Der Spiegel has also recently reported that investigators found a photographed document from the Hesse University for Police and Administration on Hartmann's mobile phone, which was marked “classified information—for official use only.” It was a police training document that dealt with searches in cases of “violent terrorist crimes of nationwide importance.” It is not yet clear who gave the internal document to the neo-Nazi.

Although this was the first time in the post-World War II history of Germany that a politician was murdered by right-wing terrorists, the state authorities were intent on concealing the real background to Lübcke’s murder from the outset.

This began immediately after the murder, when Sabine Thurau, president of the Hesse State Office for Criminal Investigation, claimed that his murder had nothing to do with the right-wing propaganda directed against Lübcke. Now, the prosecution is ignoring connections to possible backers and state authorities.

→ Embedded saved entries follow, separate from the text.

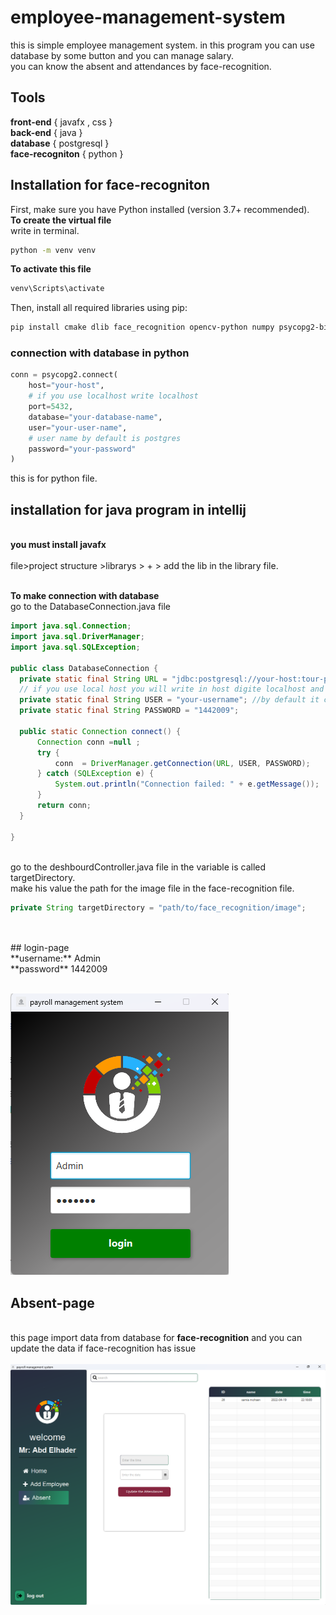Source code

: # employee-management-system
this is simple employee management system. in this program you can use database by some button and you can manage salary.
<br>you can know the absent and attendances by face-recognition.
## Tools
 **front-end** { javafx , css }
<br> **back-end** { java }
<br> **database** { postgresql }
<br> **face-recogniton** { python }
## Installation for face-recogniton
First, make sure you have Python installed (version 3.7+ recommended).
<br>**To create the virtual file**
<br> write in terminal.
```bash
python -m venv venv
```
**To activate this file**
```bash
venv\Scripts\activate
```
Then, install all required libraries using pip:
```bash
pip install cmake dlib face_recognition opencv-python numpy psycopg2-binary
```
### connection with database in python
```python
conn = psycopg2.connect(
    host="your-host",
    # if you use localhost write localhost
    port=5432,
    database="your-database-name",
    user="your-user-name",
    # user name by default is postgres
    password="your-password"
)
```

this is for python file.

## installation for java program in intellij
<br> **you must install javafx** 
<br> 
<br>file>project structure >librarys > + > add the lib in the library file.
 
 <br> **To make connection with database**
 <br> go to the DatabaseConnection.java file 
  ```java
import java.sql.Connection;
import java.sql.DriverManager;
import java.sql.SQLException;

public class DatabaseConnection {
    private static final String URL = "jdbc:postgresql://your-host:tour-port/your-database-name";
    // if you use local host you will write in host digite localhost and in port 5432
    private static final String USER = "your-username"; //by default it called postgres
    private static final String PASSWORD = "1442009";

    public static Connection connect() {
        Connection conn =null ;
        try {
            conn  = DriverManager.getConnection(URL, USER, PASSWORD);
        } catch (SQLException e) {
            System.out.println("Connection failed: " + e.getMessage());
        }
        return conn;
    }

}
```
 <br> go to the deshbourdController.java file in the variable is called targetDirectory.
 <br> make his value the path for the image file in the face-recognition file.
 <br>
 ```java
private String targetDirectory = "path/to/face_recognition/image";
```
<br>
<br>
## login-page
<br>**username:** Admin
<br>**password** 1442009
<br>
<br>

![image alt](https://github.com/Assem534/employee-management-system/blob/ef788d13f6826bacca0604c5be7e32b80f19bc2d/Screenshot%202025-04-21%20125204.png) 
## Absent-page
<br>this page import data from database for **face-recognition** and you can update the data if face-recognition has issue
<br>
<br>
![image alt](https://github.com/Assem534/employee-management-system/blob/ef788d13f6826bacca0604c5be7e32b80f19bc2d/Screenshot%202025-04-21%20125246.png)





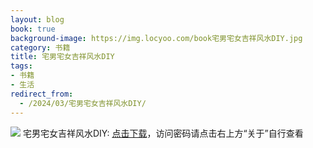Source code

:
 ```yaml
---
layout: blog
book: true
background-image: https://img.locyoo.com/book宅男宅女吉祥风水DIY.jpg
category: 书籍
title: 宅男宅女吉祥风水DIY
tags:
- 书籍
- 生活
redirect_from:
  - /2024/03/宅男宅女吉祥风水DIY/
---
```

![](https://img.locyoo.com/book宅男宅女吉祥风水DIY.jpg)
宅男宅女吉祥风水DIY: <a name = "ref1" href="https://url18.ctfile.com/f/50983618-1051396855-38983e?p=3619">点击下载</a>，访问密码请点击右上方“关于”自行查看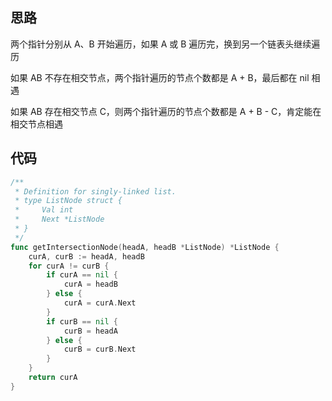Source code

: ## 思路

两个指针分别从 A、B 开始遍历，如果 A 或 B 遍历完，换到另一个链表头继续遍历

如果 AB 不存在相交节点，两个指针遍历的节点个数都是 A + B，最后都在 nil 相遇

如果 AB 存在相交节点 C，则两个指针遍历的节点个数都是 A + B - C，肯定能在相交节点相遇

## 代码

```go
/**
 * Definition for singly-linked list.
 * type ListNode struct {
 *     Val int
 *     Next *ListNode
 * }
 */
func getIntersectionNode(headA, headB *ListNode) *ListNode {
    curA, curB := headA, headB
    for curA != curB {
        if curA == nil {
            curA = headB
        } else {
            curA = curA.Next
        }
        if curB == nil {
            curB = headA
        } else {
            curB = curB.Next
        }
    }
    return curA
}
```

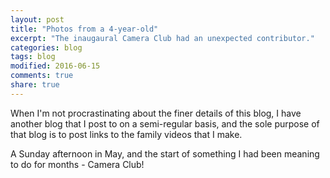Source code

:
 ```yaml
---
layout: post
title: "Photos from a 4-year-old"
excerpt: "The inaugaural Camera Club had an unexpected contributor."
categories: blog
tags: blog
modified: 2016-06-15
comments: true
share: true
---
```


When I'm not procrastinating about the finer details of this blog, I have another blog that I post to on a semi-regular basis, and the sole purpose of that blog is to post links to the family videos that I make. 

A Sunday afternoon in May, and the start of something I had been meaning to do for months - Camera Club!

The Hesse state government, led by former Interior Minister Volker Bouffier (CDU), has decided to keep the NSU files of the Hesse secret service under lock and key until 2044. These files also contain the record of the 2016 interrogation of the CI Gärtner, operated by Temme, which would likely include his knowledge of Ernst and the latter’s contacts.

As in the NSU trial in Munich, reporting on the trial in Frankfurt is being made difficult. Of the approximately 200 journalists who have sought accreditation for the trial, less than a third can attend the court sessions. Due to coronavirus regulations, only 19 people are allowed into the courtroom.

A further 41 journalists can listen to the audio transmission in an adjacent room. The media representatives present are not allowed to carry technical equipment such as laptops or smart phones. The rental of a larger room or even an exhibition hall, as in the Loveparade trial in Düsseldorf, was rejected.

It is already apparent that as in the Munich NSU trial, neither the attorney general nor the court will pursue questions that would shed light on the obvious conspiracy within the state apparatus and its contacts with the neo-Nazi scene.